Problem details> Using the material that follows, output exactly the lines from the one containing "## **🔹 Changes & Improvements**" through the one containing "- **Better Error", with both ends kept.

Data>
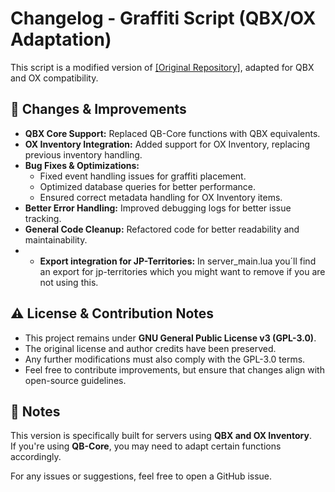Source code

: # Changelog - Graffiti Script (QBX/OX Adaptation)

This script is a modified version of [\[Original Repository\]](https://github.com/Kalajiqta/qb-graffiti.git), adapted for QBX and OX compatibility.

## **🔹 Changes & Improvements**
- **QBX Core Support:** Replaced QB-Core functions with QBX equivalents.
- **OX Inventory Integration:** Added support for OX Inventory, replacing previous inventory handling.
- **Bug Fixes & Optimizations:**
  - Fixed event handling issues for graffiti placement.
  - Optimized database queries for better performance.
  - Ensured correct metadata handling for OX Inventory items.
- **Better Error Handling:** Improved debugging logs for better issue tracking.
- **General Code Cleanup:** Refactored code for better readability and maintainability.
- - **Export integration for JP-Territories:** In server_main.lua you´ll find an export for jp-territories which you might want to remove if you are not using this.

## **⚠️ License & Contribution Notes**
- This project remains under **GNU General Public License v3 (GPL-3.0)**.
- The original license and author credits have been preserved.
- Any further modifications must also comply with the GPL-3.0 terms.
- Feel free to contribute improvements, but ensure that changes align with open-source guidelines.

## **📌 Notes**
This version is specifically built for servers using **QBX and OX Inventory**.  
If you're using **QB-Core**, you may need to adapt certain functions accordingly.

For any issues or suggestions, feel free to open a GitHub issue.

Your response>
## **🔹 Changes & Improvements**
- **QBX Core Support:** Replaced QB-Core functions with QBX equivalents.
- **OX Inventory Integration:** Added support for OX Inventory, replacing previous inventory handling.
- **Bug Fixes & Optimizations:**
  - Fixed event handling issues for graffiti placement.
  - Optimized database queries for better performance.
  - Ensured correct metadata handling for OX Inventory items.
- **Better Error Handling:** Improved debugging logs for better issue tracking.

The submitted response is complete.